After the 2008 and 2009 world champions had their first practice on Olympic ice, they avoided journalists gathered in the mixed zone and hastily exited through a back door.
Savchenko and Szolkowy are not the only skaters who eschew the media, but their domineering coach, Ingo Steuer, is famous for his lack of cooperation before, during and after events.
"Please understand they do not want to answer questions now," said Elke Treitz, vice president of the German Skating Federation and the press contact for German skaters in Vancouver. "They fully concentrate on the competition. Their goal is to win a medal."

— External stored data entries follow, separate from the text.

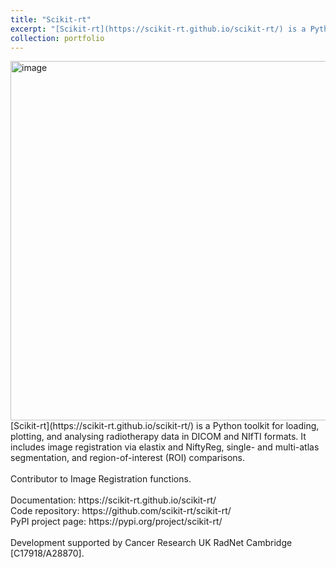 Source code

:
 ```yaml
---
title: "Scikit-rt"
excerpt: "[Scikit-rt](https://scikit-rt.github.io/scikit-rt/) is a Python toolkit for loading, plotting, and analysing radiotherapy data in DICOM and NIfTI formats. It includes image registration via elastix and NiftyReg, single- and multi-atlas segmentation, and region-of-interest (ROI) comparisons. <br/><img src='[/images/500x300.png](https://github.com/user-attachments/assets/f3a438a8-d183-4c31-9624-1c780bc42ca6)'>"
collection: portfolio
---
```


<img width="575" alt="image" src="https://github.com/user-attachments/assets/f3a438a8-d183-4c31-9624-1c780bc42ca6" />
<br>
[Scikit-rt](https://scikit-rt.github.io/scikit-rt/) is a Python toolkit for loading, plotting, and analysing radiotherapy data in DICOM and NIfTI formats. It includes image registration via elastix and NiftyReg, single- and multi-atlas segmentation, and region-of-interest (ROI) comparisons. <br>
<br>
Contributor to Image Registration functions. <br>
<br>
Documentation: https://scikit-rt.github.io/scikit-rt/ <br>
Code repository: https://github.com/scikit-rt/scikit-rt/ <br>
PyPI project page: https://pypi.org/project/scikit-rt/ <br>
<br>
Development supported by Cancer Research UK RadNet Cambridge [C17918/A28870].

Steuer's ill will with both the press and his government's sports officials stems back prior to 2006, when Germany's Olympic committee determined his distant past as an informant for East Germany's Stasi secret police disqualified him from accompanying his skaters to the Torino Olympics. After legal wrangling, the coach prevailed and was on hand for his team's sixth-place finish.
This time around, Savchenko and Szolkowy plan to give just one press conference, to be held at Vancouver's Deutsches Haus (German House), the headquarters of the German National Olympic Committee, sometime this week.

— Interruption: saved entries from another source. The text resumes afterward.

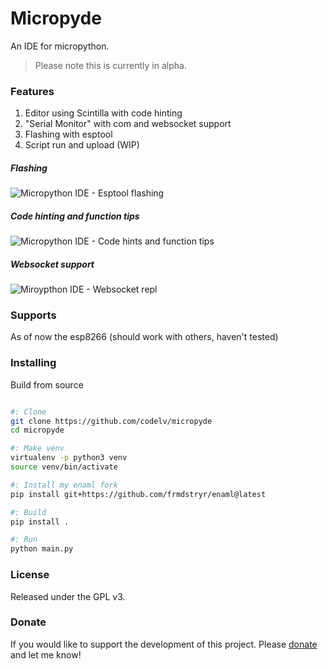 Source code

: # Micropyde

An IDE for micropython. 

> Please note this is currently in alpha. 

### Features

1. Editor using Scintilla with code hinting
2. "Serial Monitor" with com and websocket support
3. Flashing with esptool
4. Script run and upload (WIP)

##### Flashing

![Micropython IDE - Esptool flashing](https://user-images.githubusercontent.com/380158/34588508-5e571d04-f17b-11e7-99d2-db6db8244fbd.gif)

##### Code hinting and function tips

![Micropython IDE - Code hints and function tips](https://user-images.githubusercontent.com/380158/34588552-9cdef0e2-f17b-11e7-93b0-fbd0ba570d2e.gif)

##### Websocket support

![Miroypthon IDE - Websocket repl](https://user-images.githubusercontent.com/380158/34588596-db8b240a-f17b-11e7-9cfd-da0331dc865f.gif)


### Supports

As of now the esp8266 (should work with others, haven't tested)

### Installing

Build from source

```bash

#: Clone
git clone https://github.com/codelv/micropyde
cd micropyde

#: Make venv
virtualenv -p python3 venv
source venv/bin/activate

#: Install my enaml fork
pip install git+https://github.com/frmdstryr/enaml@latest

#: Build
pip install .

#: Run
python main.py


```



### License

Released under the GPL v3.

### Donate

If you would like to support the development of this project. 
Please [donate](https://www.codelv.com/donate/) and let me know! 
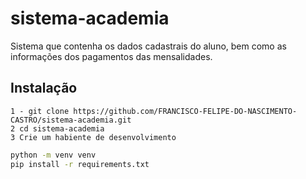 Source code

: # sistema-academia
Sistema que contenha os dados cadastrais do aluno, bem como as informações dos pagamentos das mensalidades.

## Instalação
    1 - git clone https://github.com/FRANCISCO-FELIPE-DO-NASCIMENTO-CASTRO/sistema-academia.git
    2 cd sistema-academia
    3 Crie um habiente de desenvolvimento
    
```bash
python -m venv venv
pip install -r requirements.txt
```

Representatives for the Olympic News Service were able to follow the skaters, and later circulated some information saying they arrived in Vancouver fit.

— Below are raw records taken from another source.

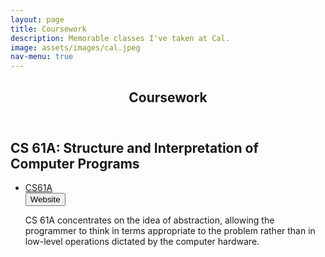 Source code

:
 ```yaml
---
layout: page
title: Coursework
description: Memorable classes I've taken at Cal.
image: assets/images/cal.jpeg
nav-menu: true
---
```


<!-- Main -->
<div id="main" class="alt">

<!-- One -->
<section id="one">
	<div class="inner">
		<header class="major">
			<h1>Coursework</h1>
		</header>

<!-- Content -->
<h2 id="content">CS 61A: Structure and Interpretation of Computer Programs</h2>
<ul class="actions">
	<li><a href="#" class="button special">CS61A</a></li>
	 <button type="submit" formaction="https://cs61a.org/">Website</button>
<p>CS 61A concentrates on the idea of abstraction, allowing the programmer to think in terms appropriate to the problem rather than in low-level operations dictated by the computer hardware.</p>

"We felt well on this Olympic ice during our first practice," Savchenko, 26, said. "The ice quality was good and I like the extremely strong light in the arena.
"We came yesterday from Germany and despite [a 90-minute] delay of the plane and the time difference of nine hours I slept very well."
She likely needs the rest. It's been a nightmare season.
With the successful return of two-time World champions Xue Shen and Hongbo Zhao of China, the Germans have fallen from heavy favorites for Olympic gold to underdogs. The popular Chinese team, winners of Olympic bronze medals in 2002 and 2006, easily surpasses them in both scores and likeability quotient.